** Problem description **
Below are the records; locate each line with the word "return" and copy it.

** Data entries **
**********

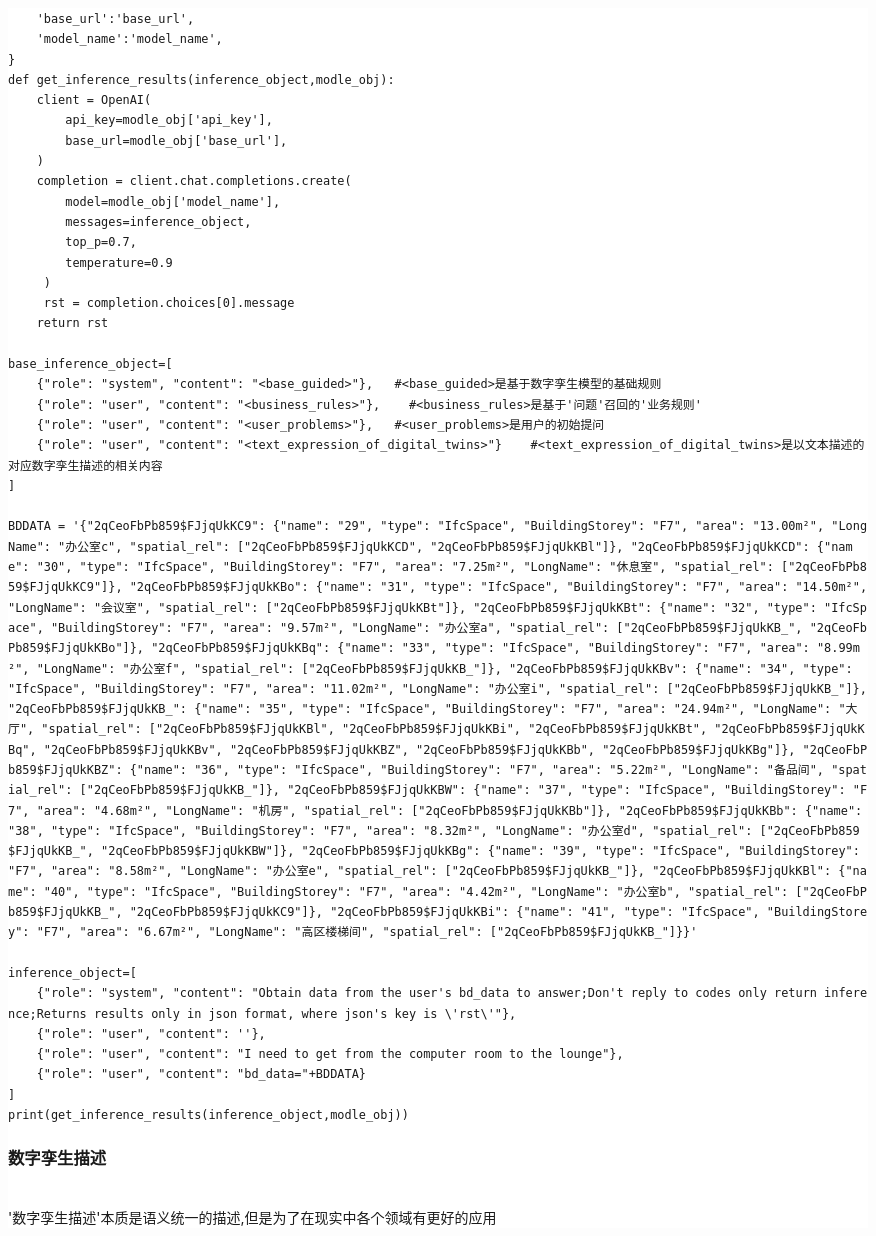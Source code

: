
 ```
	'base_url':'base_url',
	'model_name':'model_name',
}
def get_inference_results(inference_object,modle_obj):
	client = OpenAI(
	    api_key=modle_obj['api_key'],
	    base_url=modle_obj['base_url'],
	) 
	completion = client.chat.completions.create(
	    model=modle_obj['model_name'],  
	    messages=inference_object,
	    top_p=0.7,
	    temperature=0.9
	 ) 
	 rst = completion.choices[0].message
 	return rst

base_inference_object=[    
	{"role": "system", "content": "<base_guided>"},   #<base_guided>是基于数字孪生模型的基础规则
	{"role": "user", "content": "<business_rules>"},    #<business_rules>是基于'问题'召回的'业务规则'
	{"role": "user", "content": "<user_problems>"},   #<user_problems>是用户的初始提问
	{"role": "user", "content": "<text_expression_of_digital_twins>"}    #<text_expression_of_digital_twins>是以文本描述的对应数字孪生描述的相关内容
]

BDDATA = '{"2qCeoFbPb859$FJjqUkKC9": {"name": "29", "type": "IfcSpace", "BuildingStorey": "F7", "area": "13.00m²", "LongName": "办公室c", "spatial_rel": ["2qCeoFbPb859$FJjqUkKCD", "2qCeoFbPb859$FJjqUkKBl"]}, "2qCeoFbPb859$FJjqUkKCD": {"name": "30", "type": "IfcSpace", "BuildingStorey": "F7", "area": "7.25m²", "LongName": "休息室", "spatial_rel": ["2qCeoFbPb859$FJjqUkKC9"]}, "2qCeoFbPb859$FJjqUkKBo": {"name": "31", "type": "IfcSpace", "BuildingStorey": "F7", "area": "14.50m²", "LongName": "会议室", "spatial_rel": ["2qCeoFbPb859$FJjqUkKBt"]}, "2qCeoFbPb859$FJjqUkKBt": {"name": "32", "type": "IfcSpace", "BuildingStorey": "F7", "area": "9.57m²", "LongName": "办公室a", "spatial_rel": ["2qCeoFbPb859$FJjqUkKB_", "2qCeoFbPb859$FJjqUkKBo"]}, "2qCeoFbPb859$FJjqUkKBq": {"name": "33", "type": "IfcSpace", "BuildingStorey": "F7", "area": "8.99m²", "LongName": "办公室f", "spatial_rel": ["2qCeoFbPb859$FJjqUkKB_"]}, "2qCeoFbPb859$FJjqUkKBv": {"name": "34", "type": "IfcSpace", "BuildingStorey": "F7", "area": "11.02m²", "LongName": "办公室i", "spatial_rel": ["2qCeoFbPb859$FJjqUkKB_"]}, "2qCeoFbPb859$FJjqUkKB_": {"name": "35", "type": "IfcSpace", "BuildingStorey": "F7", "area": "24.94m²", "LongName": "大厅", "spatial_rel": ["2qCeoFbPb859$FJjqUkKBl", "2qCeoFbPb859$FJjqUkKBi", "2qCeoFbPb859$FJjqUkKBt", "2qCeoFbPb859$FJjqUkKBq", "2qCeoFbPb859$FJjqUkKBv", "2qCeoFbPb859$FJjqUkKBZ", "2qCeoFbPb859$FJjqUkKBb", "2qCeoFbPb859$FJjqUkKBg"]}, "2qCeoFbPb859$FJjqUkKBZ": {"name": "36", "type": "IfcSpace", "BuildingStorey": "F7", "area": "5.22m²", "LongName": "备品间", "spatial_rel": ["2qCeoFbPb859$FJjqUkKB_"]}, "2qCeoFbPb859$FJjqUkKBW": {"name": "37", "type": "IfcSpace", "BuildingStorey": "F7", "area": "4.68m²", "LongName": "机房", "spatial_rel": ["2qCeoFbPb859$FJjqUkKBb"]}, "2qCeoFbPb859$FJjqUkKBb": {"name": "38", "type": "IfcSpace", "BuildingStorey": "F7", "area": "8.32m²", "LongName": "办公室d", "spatial_rel": ["2qCeoFbPb859$FJjqUkKB_", "2qCeoFbPb859$FJjqUkKBW"]}, "2qCeoFbPb859$FJjqUkKBg": {"name": "39", "type": "IfcSpace", "BuildingStorey": "F7", "area": "8.58m²", "LongName": "办公室e", "spatial_rel": ["2qCeoFbPb859$FJjqUkKB_"]}, "2qCeoFbPb859$FJjqUkKBl": {"name": "40", "type": "IfcSpace", "BuildingStorey": "F7", "area": "4.42m²", "LongName": "办公室b", "spatial_rel": ["2qCeoFbPb859$FJjqUkKB_", "2qCeoFbPb859$FJjqUkKC9"]}, "2qCeoFbPb859$FJjqUkKBi": {"name": "41", "type": "IfcSpace", "BuildingStorey": "F7", "area": "6.67m²", "LongName": "高区楼梯间", "spatial_rel": ["2qCeoFbPb859$FJjqUkKB_"]}}'

inference_object=[    
    {"role": "system", "content": "Obtain data from the user's bd_data to answer;Don't reply to codes only return inference;Returns results only in json format, where json's key is \'rst\'"},   
    {"role": "user", "content": ''},   
    {"role": "user", "content": "I need to get from the computer room to the lounge"}, 
    {"role": "user", "content": "bd_data="+BDDATA}
]
print(get_inference_results(inference_object,modle_obj))
```
### 数字孪生描述
<br>'数字孪生描述'本质是语义统一的描述,但是为了在现实中各个领域有更好的应用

**********

** Result below **
 	return rst
    {"role": "system", "content": "Obtain data from the user's bd_data to answer;Don't reply to codes only return inference;Returns results only in json format, where json's key is \'rst\'"},   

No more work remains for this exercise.